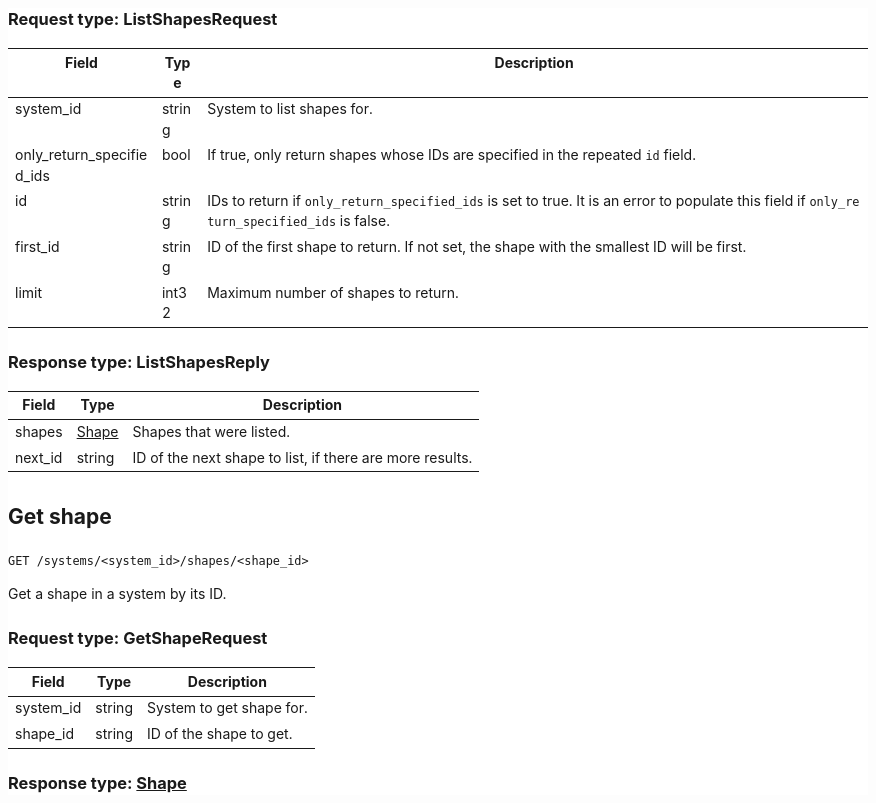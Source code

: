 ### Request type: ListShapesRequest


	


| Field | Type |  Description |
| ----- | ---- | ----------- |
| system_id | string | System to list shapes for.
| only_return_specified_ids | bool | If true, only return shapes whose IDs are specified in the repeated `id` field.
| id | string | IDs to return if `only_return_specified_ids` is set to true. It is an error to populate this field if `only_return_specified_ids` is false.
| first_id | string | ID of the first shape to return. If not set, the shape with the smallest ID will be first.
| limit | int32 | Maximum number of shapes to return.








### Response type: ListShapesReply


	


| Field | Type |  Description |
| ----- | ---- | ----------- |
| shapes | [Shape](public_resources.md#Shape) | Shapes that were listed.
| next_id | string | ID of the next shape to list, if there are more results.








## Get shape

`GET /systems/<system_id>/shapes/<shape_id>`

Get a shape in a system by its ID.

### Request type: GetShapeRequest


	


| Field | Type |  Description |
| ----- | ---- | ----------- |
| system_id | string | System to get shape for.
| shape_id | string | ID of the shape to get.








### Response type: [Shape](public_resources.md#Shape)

◆ **PROBLEM STATEMENT**:
Please say only the number of lines in the data that hold "Response".

◆ **ANSWER TO THIS TASK**:
2